Closed Bug 1783635 Opened 3 years ago Closed 3 months ago

mach try commands fail when connecting via ssh: AttributeError: 'sshv1peer' object has no attribute '_initstack'

Categories

(Firefox Build System :: General, defect, P3)

defect

Tracking

(Not tracked)

RESOLVED INACTIVE

People

(Reporter: emz, Unassigned)

References

(Blocks 1 open bug)

Details

When I attempt to push something to try via mach try fuzzy mach try auto or mach try again it fails when pushing to ssh://hg.mozilla.org/try.

Notable errors include:

ValueError: module object for 'OpenSSL.crypto' substituted in sys.modules during a lazy load
Exception ignored in: <function sshv1peer.__del__ at 0x16b10c9d0>
Traceback (most recent call last):
  File "/Users/pbz/Library/Python/3.8/lib/python/site-packages/mercurial/sshpeer.py", line 449, in __del__
    self._cleanup(warn=self._initstack)
AttributeError: 'sshv1peer' object has no attribute '_initstack'

Full error log: https://gist.github.com/Trikolon/afe00a6234438ffddd629860f42ce8e5

Running ssh hg.mozilla.org manually works fine and prints all my access levels.

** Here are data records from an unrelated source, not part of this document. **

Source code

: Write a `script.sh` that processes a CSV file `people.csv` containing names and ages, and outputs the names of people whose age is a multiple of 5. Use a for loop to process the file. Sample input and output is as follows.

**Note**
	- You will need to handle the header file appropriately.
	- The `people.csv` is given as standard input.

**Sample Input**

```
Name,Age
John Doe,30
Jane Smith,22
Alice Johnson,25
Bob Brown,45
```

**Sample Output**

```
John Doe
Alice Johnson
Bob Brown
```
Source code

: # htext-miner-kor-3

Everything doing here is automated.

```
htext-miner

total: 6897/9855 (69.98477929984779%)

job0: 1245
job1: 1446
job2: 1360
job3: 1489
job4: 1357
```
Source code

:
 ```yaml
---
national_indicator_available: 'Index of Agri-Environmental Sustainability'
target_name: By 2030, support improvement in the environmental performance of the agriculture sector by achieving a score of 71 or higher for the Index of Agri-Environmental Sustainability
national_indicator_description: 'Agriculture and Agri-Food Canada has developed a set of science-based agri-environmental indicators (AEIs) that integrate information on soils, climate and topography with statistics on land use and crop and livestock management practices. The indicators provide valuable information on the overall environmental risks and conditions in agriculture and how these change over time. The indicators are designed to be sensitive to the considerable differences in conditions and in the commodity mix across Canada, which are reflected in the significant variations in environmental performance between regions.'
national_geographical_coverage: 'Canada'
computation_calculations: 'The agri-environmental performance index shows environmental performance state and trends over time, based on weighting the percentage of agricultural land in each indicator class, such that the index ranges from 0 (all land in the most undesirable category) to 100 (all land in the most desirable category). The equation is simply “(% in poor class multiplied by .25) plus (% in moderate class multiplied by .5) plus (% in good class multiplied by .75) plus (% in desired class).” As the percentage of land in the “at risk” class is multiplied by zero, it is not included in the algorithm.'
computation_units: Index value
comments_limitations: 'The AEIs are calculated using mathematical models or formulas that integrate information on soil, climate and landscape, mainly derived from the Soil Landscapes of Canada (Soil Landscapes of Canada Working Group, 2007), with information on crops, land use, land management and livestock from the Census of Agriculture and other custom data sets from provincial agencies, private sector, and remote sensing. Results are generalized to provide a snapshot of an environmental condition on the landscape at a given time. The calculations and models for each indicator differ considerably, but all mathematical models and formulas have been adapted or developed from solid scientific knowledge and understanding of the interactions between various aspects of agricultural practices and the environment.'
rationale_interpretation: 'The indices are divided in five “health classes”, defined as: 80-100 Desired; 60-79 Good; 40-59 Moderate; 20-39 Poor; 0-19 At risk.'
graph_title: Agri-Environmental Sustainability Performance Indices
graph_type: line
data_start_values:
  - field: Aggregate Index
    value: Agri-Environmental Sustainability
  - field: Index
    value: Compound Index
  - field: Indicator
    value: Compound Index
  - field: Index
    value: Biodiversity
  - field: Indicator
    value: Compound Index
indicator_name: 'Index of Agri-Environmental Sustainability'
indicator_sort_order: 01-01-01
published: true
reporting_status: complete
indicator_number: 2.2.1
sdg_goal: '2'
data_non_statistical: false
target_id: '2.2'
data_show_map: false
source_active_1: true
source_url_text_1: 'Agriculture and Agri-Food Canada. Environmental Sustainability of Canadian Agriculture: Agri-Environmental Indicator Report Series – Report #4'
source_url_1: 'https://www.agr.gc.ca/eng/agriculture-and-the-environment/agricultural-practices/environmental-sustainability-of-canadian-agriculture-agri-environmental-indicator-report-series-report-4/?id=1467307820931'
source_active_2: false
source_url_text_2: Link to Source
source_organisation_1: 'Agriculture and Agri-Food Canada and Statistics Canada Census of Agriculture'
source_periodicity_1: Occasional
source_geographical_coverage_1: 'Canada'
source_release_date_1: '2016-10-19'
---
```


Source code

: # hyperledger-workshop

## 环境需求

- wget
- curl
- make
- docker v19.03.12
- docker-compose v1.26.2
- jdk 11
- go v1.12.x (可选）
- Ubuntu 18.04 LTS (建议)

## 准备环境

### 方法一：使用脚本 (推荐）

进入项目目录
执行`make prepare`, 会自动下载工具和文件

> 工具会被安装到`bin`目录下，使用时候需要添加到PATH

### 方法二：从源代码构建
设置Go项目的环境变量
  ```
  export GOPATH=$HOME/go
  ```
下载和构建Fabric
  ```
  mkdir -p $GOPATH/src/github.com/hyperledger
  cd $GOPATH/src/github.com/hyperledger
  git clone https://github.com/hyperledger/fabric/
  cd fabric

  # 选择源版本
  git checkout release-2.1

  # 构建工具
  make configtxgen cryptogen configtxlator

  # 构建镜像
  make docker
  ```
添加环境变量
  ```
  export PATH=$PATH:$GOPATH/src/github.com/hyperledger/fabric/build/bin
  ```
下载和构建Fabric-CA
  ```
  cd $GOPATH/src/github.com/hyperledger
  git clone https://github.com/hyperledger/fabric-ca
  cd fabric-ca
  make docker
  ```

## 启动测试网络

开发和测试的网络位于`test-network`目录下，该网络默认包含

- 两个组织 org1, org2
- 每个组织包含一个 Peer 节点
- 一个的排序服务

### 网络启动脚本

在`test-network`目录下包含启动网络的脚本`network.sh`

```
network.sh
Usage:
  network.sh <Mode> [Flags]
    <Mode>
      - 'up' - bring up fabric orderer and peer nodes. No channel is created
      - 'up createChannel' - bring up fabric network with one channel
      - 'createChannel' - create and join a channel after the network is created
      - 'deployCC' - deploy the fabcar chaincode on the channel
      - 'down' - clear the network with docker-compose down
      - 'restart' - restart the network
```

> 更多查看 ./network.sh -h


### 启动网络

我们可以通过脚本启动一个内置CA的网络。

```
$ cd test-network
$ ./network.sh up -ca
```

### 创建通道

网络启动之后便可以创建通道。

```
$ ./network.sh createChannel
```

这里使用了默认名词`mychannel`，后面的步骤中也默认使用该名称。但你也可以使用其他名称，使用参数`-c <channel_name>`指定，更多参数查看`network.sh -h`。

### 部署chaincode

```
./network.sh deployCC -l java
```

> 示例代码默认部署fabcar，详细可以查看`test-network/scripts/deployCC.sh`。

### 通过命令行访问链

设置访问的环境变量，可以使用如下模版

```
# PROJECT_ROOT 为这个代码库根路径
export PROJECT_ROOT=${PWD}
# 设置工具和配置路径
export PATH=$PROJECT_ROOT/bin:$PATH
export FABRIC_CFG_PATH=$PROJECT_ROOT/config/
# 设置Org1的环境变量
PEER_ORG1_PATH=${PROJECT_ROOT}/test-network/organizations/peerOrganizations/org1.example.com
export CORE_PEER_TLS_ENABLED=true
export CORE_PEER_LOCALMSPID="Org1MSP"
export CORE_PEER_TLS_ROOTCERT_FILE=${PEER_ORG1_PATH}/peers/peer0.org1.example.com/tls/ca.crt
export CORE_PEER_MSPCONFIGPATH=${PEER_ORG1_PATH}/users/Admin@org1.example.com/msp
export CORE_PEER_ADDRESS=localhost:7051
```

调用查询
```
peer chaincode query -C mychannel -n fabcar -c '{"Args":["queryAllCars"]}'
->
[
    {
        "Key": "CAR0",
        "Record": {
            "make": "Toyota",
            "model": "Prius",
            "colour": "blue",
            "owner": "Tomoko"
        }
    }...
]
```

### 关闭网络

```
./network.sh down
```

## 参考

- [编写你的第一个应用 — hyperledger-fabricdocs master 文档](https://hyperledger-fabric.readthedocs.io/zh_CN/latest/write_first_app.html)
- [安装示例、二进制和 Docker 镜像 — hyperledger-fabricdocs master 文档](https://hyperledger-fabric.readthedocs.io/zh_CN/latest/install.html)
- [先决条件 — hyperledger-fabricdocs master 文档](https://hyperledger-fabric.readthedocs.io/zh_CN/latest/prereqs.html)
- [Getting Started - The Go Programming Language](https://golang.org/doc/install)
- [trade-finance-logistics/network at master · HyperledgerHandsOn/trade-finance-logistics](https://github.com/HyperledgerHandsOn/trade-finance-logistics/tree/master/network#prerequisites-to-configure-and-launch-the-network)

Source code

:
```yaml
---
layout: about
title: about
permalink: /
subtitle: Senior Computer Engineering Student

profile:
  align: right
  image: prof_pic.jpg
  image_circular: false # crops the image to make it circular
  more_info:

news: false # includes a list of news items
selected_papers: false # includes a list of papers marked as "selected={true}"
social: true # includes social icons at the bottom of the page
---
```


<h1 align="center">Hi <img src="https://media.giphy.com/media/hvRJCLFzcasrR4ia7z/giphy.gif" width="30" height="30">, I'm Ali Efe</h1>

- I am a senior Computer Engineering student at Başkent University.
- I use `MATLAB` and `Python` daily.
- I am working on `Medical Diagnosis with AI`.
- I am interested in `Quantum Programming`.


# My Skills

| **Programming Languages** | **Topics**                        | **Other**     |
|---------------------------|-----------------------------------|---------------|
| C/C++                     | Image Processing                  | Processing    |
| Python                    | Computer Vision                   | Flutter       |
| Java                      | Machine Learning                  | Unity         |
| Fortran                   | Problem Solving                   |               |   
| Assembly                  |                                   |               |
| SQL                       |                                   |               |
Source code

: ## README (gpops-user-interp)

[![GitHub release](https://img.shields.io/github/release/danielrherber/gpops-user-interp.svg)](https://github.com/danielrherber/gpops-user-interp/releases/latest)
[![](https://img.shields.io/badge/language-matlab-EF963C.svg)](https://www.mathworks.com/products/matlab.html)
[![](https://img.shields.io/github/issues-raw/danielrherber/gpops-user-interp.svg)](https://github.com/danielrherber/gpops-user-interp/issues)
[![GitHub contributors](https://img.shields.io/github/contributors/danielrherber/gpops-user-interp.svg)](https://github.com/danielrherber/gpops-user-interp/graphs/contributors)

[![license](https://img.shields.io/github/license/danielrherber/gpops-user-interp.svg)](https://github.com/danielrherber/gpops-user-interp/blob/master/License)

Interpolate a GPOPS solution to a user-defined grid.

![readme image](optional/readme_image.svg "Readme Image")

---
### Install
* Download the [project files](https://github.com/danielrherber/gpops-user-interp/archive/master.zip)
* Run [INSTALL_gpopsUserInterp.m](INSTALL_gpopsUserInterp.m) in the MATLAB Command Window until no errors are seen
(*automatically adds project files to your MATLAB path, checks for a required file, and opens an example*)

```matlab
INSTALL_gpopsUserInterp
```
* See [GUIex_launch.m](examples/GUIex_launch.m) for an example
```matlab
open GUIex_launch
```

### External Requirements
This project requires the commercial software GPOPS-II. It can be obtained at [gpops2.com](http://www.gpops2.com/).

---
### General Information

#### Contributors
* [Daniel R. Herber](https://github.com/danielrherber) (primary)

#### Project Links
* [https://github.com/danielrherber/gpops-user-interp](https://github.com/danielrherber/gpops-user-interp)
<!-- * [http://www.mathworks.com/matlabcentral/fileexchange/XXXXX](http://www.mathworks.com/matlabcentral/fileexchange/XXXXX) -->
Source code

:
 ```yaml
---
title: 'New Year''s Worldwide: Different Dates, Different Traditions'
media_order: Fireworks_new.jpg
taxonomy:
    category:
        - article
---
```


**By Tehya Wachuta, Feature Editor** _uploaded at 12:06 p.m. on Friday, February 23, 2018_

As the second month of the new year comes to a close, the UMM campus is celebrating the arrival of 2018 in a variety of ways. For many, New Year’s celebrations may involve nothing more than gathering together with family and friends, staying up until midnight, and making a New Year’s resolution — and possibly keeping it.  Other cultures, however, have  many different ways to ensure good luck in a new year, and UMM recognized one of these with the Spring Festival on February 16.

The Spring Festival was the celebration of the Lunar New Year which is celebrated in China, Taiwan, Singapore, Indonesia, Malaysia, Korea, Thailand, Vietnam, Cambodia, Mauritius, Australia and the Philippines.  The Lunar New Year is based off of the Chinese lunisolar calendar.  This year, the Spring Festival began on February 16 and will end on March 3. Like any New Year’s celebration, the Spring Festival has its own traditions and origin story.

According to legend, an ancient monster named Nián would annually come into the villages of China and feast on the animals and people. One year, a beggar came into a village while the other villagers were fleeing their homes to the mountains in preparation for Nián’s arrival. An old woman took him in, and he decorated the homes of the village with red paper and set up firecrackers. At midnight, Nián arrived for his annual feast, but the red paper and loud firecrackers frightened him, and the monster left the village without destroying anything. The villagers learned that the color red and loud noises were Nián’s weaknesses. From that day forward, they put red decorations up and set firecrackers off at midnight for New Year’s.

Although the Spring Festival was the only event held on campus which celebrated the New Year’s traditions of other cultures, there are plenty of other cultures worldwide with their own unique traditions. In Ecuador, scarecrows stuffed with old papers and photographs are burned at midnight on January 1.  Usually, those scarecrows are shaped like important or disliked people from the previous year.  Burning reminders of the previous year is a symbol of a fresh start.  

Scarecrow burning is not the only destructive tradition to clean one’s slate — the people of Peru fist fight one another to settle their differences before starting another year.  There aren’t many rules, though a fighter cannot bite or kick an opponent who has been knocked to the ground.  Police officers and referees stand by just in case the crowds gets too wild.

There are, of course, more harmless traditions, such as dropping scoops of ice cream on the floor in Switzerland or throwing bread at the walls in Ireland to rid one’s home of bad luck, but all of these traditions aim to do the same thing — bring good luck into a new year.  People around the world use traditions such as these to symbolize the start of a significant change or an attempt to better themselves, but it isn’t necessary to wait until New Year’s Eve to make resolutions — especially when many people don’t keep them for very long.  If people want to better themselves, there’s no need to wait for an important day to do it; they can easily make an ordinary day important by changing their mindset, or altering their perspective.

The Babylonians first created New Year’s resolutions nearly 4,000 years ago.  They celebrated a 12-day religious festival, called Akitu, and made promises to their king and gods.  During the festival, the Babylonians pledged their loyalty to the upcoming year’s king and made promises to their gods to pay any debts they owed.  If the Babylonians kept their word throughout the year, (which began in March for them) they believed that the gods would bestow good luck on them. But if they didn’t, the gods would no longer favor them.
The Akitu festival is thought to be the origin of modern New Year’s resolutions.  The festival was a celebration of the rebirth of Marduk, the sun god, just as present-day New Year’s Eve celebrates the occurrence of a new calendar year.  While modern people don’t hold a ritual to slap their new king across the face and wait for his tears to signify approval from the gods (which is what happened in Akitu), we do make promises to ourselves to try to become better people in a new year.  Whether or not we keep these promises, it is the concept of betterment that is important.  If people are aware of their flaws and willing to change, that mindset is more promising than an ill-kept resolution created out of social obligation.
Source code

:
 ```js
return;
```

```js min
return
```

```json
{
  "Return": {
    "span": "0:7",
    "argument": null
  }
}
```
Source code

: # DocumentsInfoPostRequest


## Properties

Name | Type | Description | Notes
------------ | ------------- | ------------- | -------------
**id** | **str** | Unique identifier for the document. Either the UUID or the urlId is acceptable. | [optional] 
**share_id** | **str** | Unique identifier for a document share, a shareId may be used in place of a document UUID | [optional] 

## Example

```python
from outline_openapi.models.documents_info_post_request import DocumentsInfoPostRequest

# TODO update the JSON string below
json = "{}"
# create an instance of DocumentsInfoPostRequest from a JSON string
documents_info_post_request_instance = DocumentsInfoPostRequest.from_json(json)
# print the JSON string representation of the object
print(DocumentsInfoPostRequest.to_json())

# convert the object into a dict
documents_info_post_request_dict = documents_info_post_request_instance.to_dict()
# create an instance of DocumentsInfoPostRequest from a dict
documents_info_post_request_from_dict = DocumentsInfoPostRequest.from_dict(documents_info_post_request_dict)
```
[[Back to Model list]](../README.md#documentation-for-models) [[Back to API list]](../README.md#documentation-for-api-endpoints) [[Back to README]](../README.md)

This happens on macOS 12.5 on latest central state freshly bootstrapped via mach bootstrap.

Summary: mach try commands fail when connecting via ssh → mach try commands fail when connecting via ssh: AttributeError: 'sshv1peer' object has no attribute '_initstack'

Not sure if it's relevant: I'm using the 1Password SSH agent. This has worked fine before.

On first glance this looked like an issue with mach lazy-loading, but looking again I think this is caused by some out-of-date packages vendored into v-c-t. I'm doing some other dependency upgrades in v-c-t so I'll update these while I'm there.

Assignee: nobody → sheehan
Status: NEW → RESOLVED
Closed: 3 years ago
Resolution: --- → FIXED

:pbz can you try updating version-control-tools (via mach vcs-setup or hg -R ~/.mozbuild/version-control-tools pull -u) and see if you still have this problem?

Flags: needinfo?(pbz)

I've updated the version control tools via the command you provided. Unfortunately the error persists. However, there is a new module error for urllib3._version. Not sure if that's relevant.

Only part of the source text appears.